La densité de population rurale de la province dépasse 50 hab./km2, avec certaines zones à plus de 100 hab./km2 (Dongmo, 2009). Ces évolutions ont entraîné une forte concurrence entre ces différents acteurs pour l’accès aux ressources naturelles. La culture continue sans pratique de la jachère s’est généralisée. Du fait d’un accroissement du cheptel bovin et des défrichements non contrôlés réalisés par les agriculteurs, les parcours et pistes à bétail sont devenus trop exigus. Leur accès est rendu difficile pour les troupeaux de grande taille. La fréquence des conflits fonciers et des dégâts occasionnés aux cultures par les troupeaux augmente. Mais les populations rurales sont surtout confrontées aujourd’hui à une forte dégradation des terres agricoles et des parcours (baisse de fertilité du sol, prolifération d’adventices et de plantes non prisées par le bétail). Cette dégradation est la principale cause de la paupérisation des agriculteurs qui ont du mal à faire face aux besoins de leurs familles et encore plus à l’entretien de leurs outils de production (renouvellement du matériel et du cheptel de trait, et entretien de la fertilité des sols).

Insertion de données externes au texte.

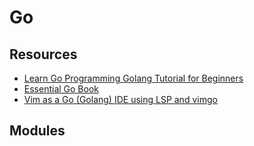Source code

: Go
===

Resources
---

- [Learn Go Programming Golang Tutorial for Beginners][1]
- [Essential Go Book][2]
- [Vim as a Go (Golang) IDE using LSP and vimgo][3]

<!-- Links -->
[1]: https://www.youtube.com/watch?v=YS4e4q9oBaU
[2]: https://essential-go.programming-books.io/
[3]: https://www.youtube.com/watch?v=T32yqetyy8s

Modules
---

Du fait de ces évolutions, l’insécurité foncière, tant pour les agriculteurs que pour les éleveurs, constitue une entrave majeure aux politiques de développement et de protection de l’environnement dans le nord du Cameroun. La question foncière s’est donc imposée d’elle-même dans la région et a été progressivement intégrée dans les projets de développement qui ont essayé de la résoudre mais avec peu de succès. Aujourd’hui, elle a été momentanément délaissée parce qu’elle est complexe et que les projets n’ont pas encore trouvé de solution simple pour la résoudre : les accords locaux entre acteurs ont beaucoup de mal à se maintenir après l’arrêt des projets (Raimond et al., 2010).

Enfin, la fréquence des aléas pluviométriques a augmenté depuis une vingtaine d’années (M’Biandoun et al., 2003). Les pluies sont plus souvent mal réparties en début de campagne agricole (mai, juin), période des labours et des semis, le report des semis en juillet entraînant une baisse de rendement des cultures. La fréquence des excès de précipitations au mois d’août et au début septembre entraîne de plus en plus souvent des destructions de cultures dans les bas de toposéquence.

Une crise économique qui perdure

Au nord du Cameroun, la crise économique a d’abord été urbaine à la suite d’une baisse de moitié des salaires des fonctionnaires en 1992 et de la dévaluation du FCFA en 1994 (Courade, 2000). La demande en biens de consommation des urbains est alors réduite, tandis que le tissu commercial et industriel émergeant périclite, sauf les entreprises en lien direct avec la filière coton qui bénéficie, elle, de la dévaluation du FCFA. Pour les agriculteurs, la baisse des revenus agricoles est due en premier lieu à la dégradation de la fertilité des sols, donc des rendements. De 1992 à 2000, la baisse de rendement en coton-graine est évaluée à 1,7 % par an (Abbou Abba et al., 2006) alors que la filière cotonnière est considérée comme le moteur du développement régional et un facteur de stabilité de cette région, du fait des revenus et des services qu’elle procure (appui à l’équipement des exploitations, entretien des pistes rurales) (Deveze, 2006).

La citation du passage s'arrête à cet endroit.